### EXERCISE BRIEF
Write out each line below exactly as it appears.

Segment Start: GIVEN DATA

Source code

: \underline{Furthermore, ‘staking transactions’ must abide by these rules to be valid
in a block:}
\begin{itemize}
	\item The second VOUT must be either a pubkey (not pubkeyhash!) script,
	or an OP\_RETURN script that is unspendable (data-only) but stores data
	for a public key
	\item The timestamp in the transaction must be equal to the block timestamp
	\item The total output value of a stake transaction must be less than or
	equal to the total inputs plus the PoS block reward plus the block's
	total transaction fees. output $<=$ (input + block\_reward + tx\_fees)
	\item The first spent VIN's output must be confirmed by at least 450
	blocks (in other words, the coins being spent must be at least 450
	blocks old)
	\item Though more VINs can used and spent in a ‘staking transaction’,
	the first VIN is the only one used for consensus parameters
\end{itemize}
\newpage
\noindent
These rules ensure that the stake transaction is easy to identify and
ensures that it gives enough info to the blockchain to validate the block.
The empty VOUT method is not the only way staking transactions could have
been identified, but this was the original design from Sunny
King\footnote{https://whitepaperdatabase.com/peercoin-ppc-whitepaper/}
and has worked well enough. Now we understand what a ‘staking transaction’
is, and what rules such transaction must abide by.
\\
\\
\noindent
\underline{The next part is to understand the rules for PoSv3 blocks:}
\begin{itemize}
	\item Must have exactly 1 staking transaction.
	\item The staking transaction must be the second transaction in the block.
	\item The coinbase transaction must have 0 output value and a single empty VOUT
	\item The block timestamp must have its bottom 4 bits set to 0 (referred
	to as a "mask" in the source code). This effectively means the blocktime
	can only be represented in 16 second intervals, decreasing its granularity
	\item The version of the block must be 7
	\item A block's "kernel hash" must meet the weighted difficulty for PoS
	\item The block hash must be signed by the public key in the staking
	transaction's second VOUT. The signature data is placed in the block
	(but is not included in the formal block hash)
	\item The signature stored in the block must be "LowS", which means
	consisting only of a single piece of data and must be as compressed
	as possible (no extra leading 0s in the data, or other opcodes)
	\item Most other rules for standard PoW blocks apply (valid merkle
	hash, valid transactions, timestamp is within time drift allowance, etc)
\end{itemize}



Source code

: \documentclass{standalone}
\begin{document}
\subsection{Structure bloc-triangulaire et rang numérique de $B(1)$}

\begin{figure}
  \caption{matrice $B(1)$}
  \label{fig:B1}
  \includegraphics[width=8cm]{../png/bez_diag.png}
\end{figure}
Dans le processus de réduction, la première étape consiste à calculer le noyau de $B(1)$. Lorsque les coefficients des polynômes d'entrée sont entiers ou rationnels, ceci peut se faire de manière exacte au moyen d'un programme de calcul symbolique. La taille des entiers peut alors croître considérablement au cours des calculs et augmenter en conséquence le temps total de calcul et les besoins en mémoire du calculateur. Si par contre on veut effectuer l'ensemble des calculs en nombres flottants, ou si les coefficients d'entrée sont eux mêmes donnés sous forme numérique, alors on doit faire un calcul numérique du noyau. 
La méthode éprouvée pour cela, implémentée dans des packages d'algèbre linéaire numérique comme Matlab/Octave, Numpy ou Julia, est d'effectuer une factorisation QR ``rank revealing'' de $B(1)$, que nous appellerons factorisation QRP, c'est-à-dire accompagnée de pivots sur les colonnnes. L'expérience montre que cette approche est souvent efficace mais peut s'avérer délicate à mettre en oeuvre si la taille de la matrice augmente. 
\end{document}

Segment End: GIVEN DATA

### RESPONSE TO THE TASK
Source code

: \underline{Furthermore, ‘staking transactions’ must abide by these rules to be valid
in a block:}
\begin{itemize}
	\item The second VOUT must be either a pubkey (not pubkeyhash!) script,
	or an OP\_RETURN script that is unspendable (data-only) but stores data
	for a public key
	\item The timestamp in the transaction must be equal to the block timestamp
	\item The total output value of a stake transaction must be less than or
	equal to the total inputs plus the PoS block reward plus the block's
	total transaction fees. output $<=$ (input + block\_reward + tx\_fees)
	\item The first spent VIN's output must be confirmed by at least 450
	blocks (in other words, the coins being spent must be at least 450
	blocks old)
	\item Though more VINs can used and spent in a ‘staking transaction’,
	the first VIN is the only one used for consensus parameters
\end{itemize}
\newpage
\noindent
These rules ensure that the stake transaction is easy to identify and
ensures that it gives enough info to the blockchain to validate the block.
The empty VOUT method is not the only way staking transactions could have
been identified, but this was the original design from Sunny
King\footnote{https://whitepaperdatabase.com/peercoin-ppc-whitepaper/}
and has worked well enough. Now we understand what a ‘staking transaction’
is, and what rules such transaction must abide by.
\\
\\
\noindent
\underline{The next part is to understand the rules for PoSv3 blocks:}
\begin{itemize}
	\item Must have exactly 1 staking transaction.
	\item The staking transaction must be the second transaction in the block.
	\item The coinbase transaction must have 0 output value and a single empty VOUT
	\item The block timestamp must have its bottom 4 bits set to 0 (referred
	to as a "mask" in the source code). This effectively means the blocktime
	can only be represented in 16 second intervals, decreasing its granularity
	\item The version of the block must be 7
	\item A block's "kernel hash" must meet the weighted difficulty for PoS
	\item The block hash must be signed by the public key in the staking
	transaction's second VOUT. The signature data is placed in the block
	(but is not included in the formal block hash)
	\item The signature stored in the block must be "LowS", which means
	consisting only of a single piece of data and must be as compressed
	as possible (no extra leading 0s in the data, or other opcodes)
	\item Most other rules for standard PoW blocks apply (valid merkle
	hash, valid transactions, timestamp is within time drift allowance, etc)
\end{itemize}



Source code

: \documentclass{standalone}
\begin{document}
\subsection{Structure bloc-triangulaire et rang numérique de $B(1)$}

\begin{figure}
  \caption{matrice $B(1)$}
  \label{fig:B1}
  \includegraphics[width=8cm]{../png/bez_diag.png}
\end{figure}
Dans le processus de réduction, la première étape consiste à calculer le noyau de $B(1)$. Lorsque les coefficients des polynômes d'entrée sont entiers ou rationnels, ceci peut se faire de manière exacte au moyen d'un programme de calcul symbolique. La taille des entiers peut alors croître considérablement au cours des calculs et augmenter en conséquence le temps total de calcul et les besoins en mémoire du calculateur. Si par contre on veut effectuer l'ensemble des calculs en nombres flottants, ou si les coefficients d'entrée sont eux mêmes donnés sous forme numérique, alors on doit faire un calcul numérique du noyau. 
La méthode éprouvée pour cela, implémentée dans des packages d'algèbre linéaire numérique comme Matlab/Octave, Numpy ou Julia, est d'effectuer une factorisation QR ``rank revealing'' de $B(1)$, que nous appellerons factorisation QRP, c'est-à-dire accompagnée de pivots sur les colonnnes. L'expérience montre que cette approche est souvent efficace mais peut s'avérer délicate à mettre en oeuvre si la taille de la matrice augmente. 
\end{document}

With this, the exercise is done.